Exercise description: In the listing below, locate the line that contains "While the current" and the line that contains "1. **API**: The". Restate word for word those two lines and every line between them, and nothing else.

- Opening Delimiter -

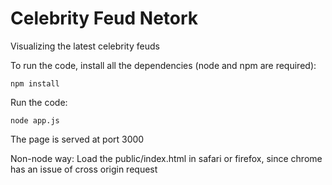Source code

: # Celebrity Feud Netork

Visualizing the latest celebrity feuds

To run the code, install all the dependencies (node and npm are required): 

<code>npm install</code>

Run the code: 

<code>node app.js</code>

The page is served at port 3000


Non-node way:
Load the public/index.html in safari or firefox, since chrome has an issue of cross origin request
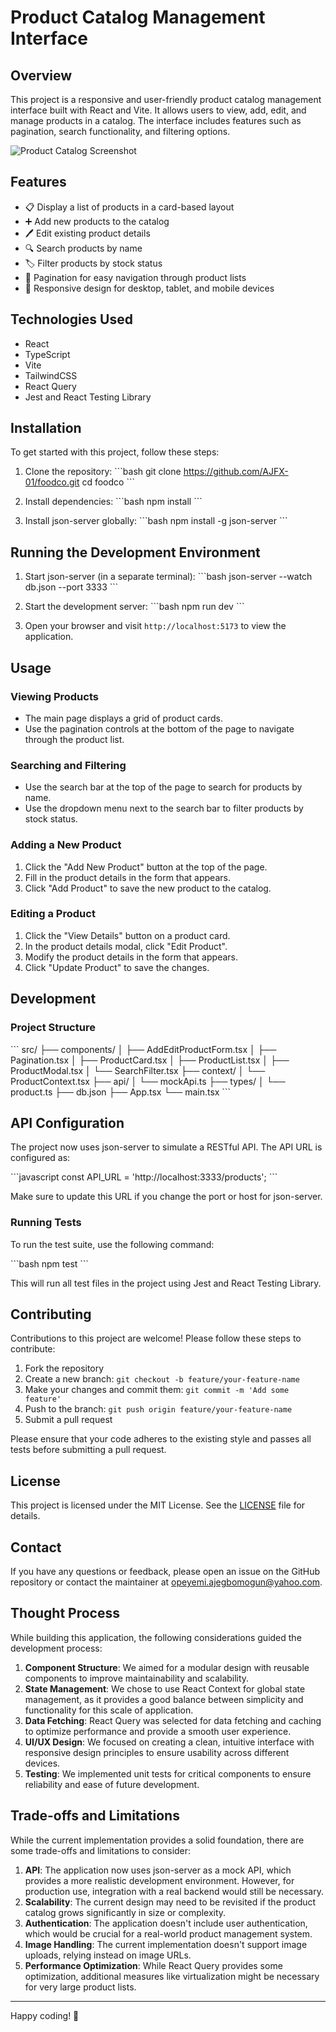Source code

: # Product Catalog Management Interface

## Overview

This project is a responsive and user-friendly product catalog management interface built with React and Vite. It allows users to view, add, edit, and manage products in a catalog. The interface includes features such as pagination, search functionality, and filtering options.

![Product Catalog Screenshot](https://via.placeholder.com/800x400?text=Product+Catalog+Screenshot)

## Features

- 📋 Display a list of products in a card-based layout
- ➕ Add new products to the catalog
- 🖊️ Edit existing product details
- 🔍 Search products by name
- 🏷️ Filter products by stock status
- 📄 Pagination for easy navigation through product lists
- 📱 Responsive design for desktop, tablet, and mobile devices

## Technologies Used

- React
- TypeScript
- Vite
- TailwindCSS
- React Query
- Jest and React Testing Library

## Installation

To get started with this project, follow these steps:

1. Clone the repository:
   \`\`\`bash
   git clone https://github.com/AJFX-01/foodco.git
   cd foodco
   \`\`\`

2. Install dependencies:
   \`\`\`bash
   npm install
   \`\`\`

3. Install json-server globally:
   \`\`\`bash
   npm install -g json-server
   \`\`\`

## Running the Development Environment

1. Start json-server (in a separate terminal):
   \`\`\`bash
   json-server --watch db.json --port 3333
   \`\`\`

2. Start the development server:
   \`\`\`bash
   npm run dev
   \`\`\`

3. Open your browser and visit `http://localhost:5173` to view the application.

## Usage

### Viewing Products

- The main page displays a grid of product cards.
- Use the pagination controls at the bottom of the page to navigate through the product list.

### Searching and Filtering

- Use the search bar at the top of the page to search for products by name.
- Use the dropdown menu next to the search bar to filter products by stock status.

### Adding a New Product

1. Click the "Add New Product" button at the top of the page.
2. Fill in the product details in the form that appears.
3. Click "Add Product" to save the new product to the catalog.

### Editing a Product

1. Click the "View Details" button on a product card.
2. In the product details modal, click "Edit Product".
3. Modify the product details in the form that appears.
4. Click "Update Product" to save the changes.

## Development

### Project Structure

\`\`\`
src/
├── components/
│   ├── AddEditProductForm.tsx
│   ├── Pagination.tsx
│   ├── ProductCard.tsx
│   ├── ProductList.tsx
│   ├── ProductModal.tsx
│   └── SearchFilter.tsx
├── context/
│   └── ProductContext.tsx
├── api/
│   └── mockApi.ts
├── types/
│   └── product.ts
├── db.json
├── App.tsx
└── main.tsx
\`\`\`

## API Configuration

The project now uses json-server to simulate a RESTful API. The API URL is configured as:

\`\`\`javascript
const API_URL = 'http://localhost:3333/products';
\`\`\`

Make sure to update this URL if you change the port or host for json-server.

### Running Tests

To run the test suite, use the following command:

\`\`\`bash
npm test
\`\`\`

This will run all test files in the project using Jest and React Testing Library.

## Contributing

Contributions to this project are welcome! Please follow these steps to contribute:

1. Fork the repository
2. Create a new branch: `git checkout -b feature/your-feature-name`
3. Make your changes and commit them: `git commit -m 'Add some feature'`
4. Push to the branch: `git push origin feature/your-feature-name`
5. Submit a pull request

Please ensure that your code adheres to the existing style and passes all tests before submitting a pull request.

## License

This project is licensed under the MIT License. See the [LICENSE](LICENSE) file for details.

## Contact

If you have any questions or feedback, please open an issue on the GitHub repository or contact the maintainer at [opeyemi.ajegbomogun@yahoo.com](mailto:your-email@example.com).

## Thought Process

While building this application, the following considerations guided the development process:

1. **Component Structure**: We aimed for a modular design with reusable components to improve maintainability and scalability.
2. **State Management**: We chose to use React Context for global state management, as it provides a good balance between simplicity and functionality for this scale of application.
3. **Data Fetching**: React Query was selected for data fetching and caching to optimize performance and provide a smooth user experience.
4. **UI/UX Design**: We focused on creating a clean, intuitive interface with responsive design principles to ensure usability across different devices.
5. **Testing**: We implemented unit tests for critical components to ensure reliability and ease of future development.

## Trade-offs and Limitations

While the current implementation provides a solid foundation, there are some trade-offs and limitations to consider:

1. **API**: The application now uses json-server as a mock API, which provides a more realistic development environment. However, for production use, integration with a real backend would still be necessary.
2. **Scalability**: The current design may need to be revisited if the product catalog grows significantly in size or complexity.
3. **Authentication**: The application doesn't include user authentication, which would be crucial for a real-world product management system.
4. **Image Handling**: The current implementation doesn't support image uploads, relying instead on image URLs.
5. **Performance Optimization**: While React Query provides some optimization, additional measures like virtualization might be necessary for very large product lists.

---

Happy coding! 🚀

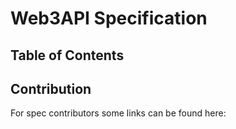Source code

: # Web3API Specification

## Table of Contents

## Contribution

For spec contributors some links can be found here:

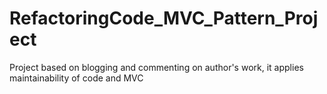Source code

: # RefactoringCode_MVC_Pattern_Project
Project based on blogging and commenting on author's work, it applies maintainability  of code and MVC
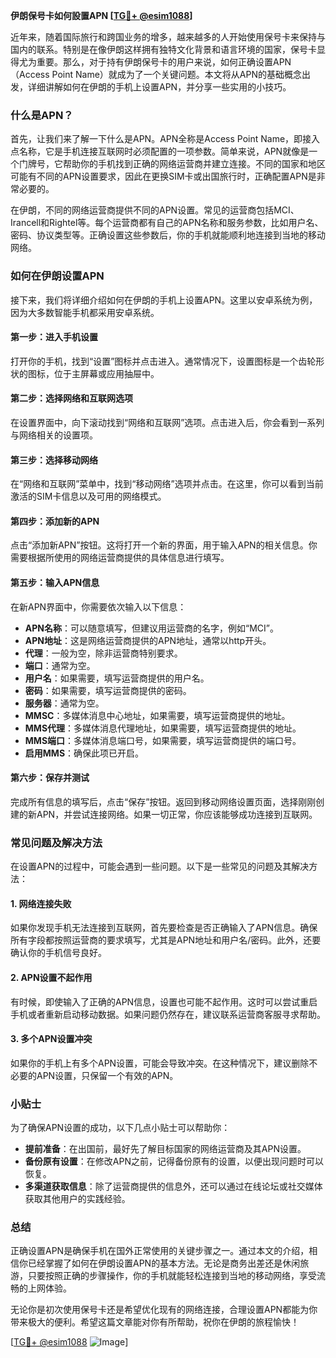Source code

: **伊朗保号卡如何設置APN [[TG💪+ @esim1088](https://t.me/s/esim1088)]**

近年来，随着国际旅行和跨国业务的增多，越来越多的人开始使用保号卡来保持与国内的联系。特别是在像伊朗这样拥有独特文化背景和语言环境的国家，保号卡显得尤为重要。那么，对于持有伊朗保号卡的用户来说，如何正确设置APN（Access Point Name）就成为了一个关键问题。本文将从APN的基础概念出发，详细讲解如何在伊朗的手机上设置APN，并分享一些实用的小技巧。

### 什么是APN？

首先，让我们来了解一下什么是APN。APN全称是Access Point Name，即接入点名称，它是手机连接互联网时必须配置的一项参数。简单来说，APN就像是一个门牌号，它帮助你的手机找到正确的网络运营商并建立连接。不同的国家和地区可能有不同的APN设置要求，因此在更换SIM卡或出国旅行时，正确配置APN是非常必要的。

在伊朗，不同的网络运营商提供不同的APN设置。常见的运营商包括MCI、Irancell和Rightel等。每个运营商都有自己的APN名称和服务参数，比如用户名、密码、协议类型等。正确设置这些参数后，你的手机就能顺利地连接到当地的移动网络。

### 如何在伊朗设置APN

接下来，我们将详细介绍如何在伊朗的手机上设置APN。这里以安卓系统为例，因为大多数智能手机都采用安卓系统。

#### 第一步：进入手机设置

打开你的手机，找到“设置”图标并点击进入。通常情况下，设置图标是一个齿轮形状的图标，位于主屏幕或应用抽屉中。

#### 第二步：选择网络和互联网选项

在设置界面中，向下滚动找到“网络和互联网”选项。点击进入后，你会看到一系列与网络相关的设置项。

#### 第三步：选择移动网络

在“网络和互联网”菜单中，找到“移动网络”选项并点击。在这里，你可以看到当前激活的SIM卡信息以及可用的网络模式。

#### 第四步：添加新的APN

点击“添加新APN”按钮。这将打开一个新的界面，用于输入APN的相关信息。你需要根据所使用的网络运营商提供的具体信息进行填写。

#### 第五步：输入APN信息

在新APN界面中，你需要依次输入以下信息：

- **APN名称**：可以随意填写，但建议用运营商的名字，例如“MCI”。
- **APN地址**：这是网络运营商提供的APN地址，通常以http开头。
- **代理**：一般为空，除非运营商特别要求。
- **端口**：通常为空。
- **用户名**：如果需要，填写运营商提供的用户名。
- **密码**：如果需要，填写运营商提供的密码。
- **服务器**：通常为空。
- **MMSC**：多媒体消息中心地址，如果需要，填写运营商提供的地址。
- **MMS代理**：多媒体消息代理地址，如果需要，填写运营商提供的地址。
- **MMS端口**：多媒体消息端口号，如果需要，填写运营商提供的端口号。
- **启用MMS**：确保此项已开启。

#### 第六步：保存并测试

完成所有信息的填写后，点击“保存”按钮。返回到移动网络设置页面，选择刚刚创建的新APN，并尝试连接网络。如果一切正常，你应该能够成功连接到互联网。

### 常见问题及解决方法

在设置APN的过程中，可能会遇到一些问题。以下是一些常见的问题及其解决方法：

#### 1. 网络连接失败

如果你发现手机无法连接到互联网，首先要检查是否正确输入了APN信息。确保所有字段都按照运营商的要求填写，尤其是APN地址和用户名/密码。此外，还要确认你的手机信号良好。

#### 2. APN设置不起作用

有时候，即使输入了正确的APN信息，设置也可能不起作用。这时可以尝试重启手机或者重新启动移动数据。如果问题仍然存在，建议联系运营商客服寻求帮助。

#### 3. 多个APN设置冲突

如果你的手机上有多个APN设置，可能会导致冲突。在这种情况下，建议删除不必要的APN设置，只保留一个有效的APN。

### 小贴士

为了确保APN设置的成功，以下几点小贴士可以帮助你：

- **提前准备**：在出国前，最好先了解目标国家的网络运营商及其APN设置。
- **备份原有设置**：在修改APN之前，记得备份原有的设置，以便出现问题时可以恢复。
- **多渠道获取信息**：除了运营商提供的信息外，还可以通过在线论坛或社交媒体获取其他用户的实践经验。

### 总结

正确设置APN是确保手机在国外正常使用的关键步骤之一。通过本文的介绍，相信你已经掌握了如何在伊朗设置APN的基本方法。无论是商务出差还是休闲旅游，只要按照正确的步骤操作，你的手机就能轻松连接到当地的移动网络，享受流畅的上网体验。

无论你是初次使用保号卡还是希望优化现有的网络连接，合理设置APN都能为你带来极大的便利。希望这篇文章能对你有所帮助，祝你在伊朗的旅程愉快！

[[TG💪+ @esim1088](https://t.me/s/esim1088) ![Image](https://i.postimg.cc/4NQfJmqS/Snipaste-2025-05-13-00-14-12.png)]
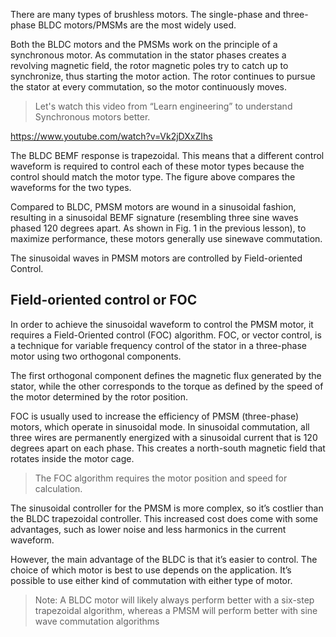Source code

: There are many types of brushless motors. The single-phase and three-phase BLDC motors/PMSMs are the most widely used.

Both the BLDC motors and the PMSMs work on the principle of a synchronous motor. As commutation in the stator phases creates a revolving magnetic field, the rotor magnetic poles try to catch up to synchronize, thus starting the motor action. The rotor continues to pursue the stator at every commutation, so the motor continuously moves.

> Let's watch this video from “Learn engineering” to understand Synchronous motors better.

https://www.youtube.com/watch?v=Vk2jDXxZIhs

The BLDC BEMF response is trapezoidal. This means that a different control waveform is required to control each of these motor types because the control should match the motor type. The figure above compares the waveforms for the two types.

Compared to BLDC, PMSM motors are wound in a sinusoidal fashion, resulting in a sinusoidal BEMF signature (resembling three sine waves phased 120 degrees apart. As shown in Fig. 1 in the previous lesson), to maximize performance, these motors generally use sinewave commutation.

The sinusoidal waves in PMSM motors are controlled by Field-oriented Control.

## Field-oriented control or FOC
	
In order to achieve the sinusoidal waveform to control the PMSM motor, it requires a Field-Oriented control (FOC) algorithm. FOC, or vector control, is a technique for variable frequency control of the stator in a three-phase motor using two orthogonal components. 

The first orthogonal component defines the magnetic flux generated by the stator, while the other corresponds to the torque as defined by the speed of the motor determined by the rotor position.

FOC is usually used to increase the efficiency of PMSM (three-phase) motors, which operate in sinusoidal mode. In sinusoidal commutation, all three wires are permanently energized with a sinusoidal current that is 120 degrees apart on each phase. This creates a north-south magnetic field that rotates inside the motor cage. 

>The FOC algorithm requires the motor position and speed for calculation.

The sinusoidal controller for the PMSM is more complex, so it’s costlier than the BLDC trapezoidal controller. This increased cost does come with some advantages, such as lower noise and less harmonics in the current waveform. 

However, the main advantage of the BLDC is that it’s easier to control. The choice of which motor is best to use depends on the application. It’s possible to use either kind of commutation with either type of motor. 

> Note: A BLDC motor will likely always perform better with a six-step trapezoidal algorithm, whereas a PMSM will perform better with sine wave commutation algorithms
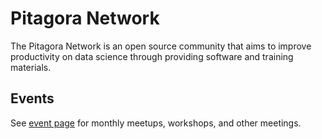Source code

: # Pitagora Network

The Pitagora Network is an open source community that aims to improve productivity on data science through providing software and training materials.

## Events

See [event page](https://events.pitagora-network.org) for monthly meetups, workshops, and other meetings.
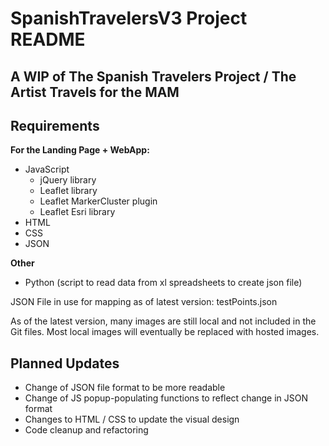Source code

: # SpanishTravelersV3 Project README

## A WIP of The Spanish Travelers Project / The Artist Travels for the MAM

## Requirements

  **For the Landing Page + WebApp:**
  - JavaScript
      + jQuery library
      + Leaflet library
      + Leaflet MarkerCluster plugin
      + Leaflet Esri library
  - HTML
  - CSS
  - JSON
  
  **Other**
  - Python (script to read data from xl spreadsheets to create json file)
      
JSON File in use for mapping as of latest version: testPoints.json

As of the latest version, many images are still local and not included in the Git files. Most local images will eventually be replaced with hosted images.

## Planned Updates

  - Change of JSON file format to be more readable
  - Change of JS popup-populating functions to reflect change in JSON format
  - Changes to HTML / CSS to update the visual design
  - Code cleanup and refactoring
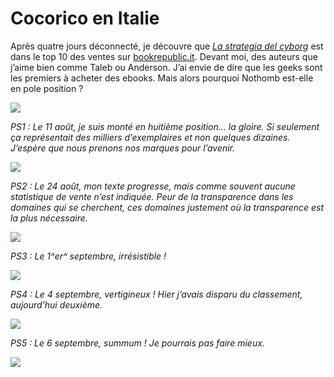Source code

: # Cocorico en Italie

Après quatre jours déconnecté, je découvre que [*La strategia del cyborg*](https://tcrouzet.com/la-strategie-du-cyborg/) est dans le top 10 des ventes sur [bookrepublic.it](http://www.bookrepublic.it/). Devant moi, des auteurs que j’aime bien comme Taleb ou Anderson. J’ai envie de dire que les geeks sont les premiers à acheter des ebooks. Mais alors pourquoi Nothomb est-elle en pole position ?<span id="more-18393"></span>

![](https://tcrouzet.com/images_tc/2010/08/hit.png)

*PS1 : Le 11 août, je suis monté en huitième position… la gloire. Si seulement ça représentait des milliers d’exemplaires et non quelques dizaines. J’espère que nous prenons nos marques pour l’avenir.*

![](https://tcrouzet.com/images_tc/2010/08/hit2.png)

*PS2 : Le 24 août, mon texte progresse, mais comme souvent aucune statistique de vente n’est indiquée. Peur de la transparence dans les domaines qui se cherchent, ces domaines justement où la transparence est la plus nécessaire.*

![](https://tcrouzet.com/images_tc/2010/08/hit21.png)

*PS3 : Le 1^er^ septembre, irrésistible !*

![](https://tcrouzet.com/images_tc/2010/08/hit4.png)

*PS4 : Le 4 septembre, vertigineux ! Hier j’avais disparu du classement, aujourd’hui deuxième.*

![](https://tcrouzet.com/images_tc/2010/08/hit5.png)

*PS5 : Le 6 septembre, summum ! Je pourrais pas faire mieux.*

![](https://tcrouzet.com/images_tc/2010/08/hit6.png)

- Closing Delimiter -

Response:
While the current implementation provides a solid foundation, there are some trade-offs and limitations to consider:

1. **API**: The application now uses json-server as a mock API, which provides a more realistic development environment. However, for production use, integration with a real backend would still be necessary.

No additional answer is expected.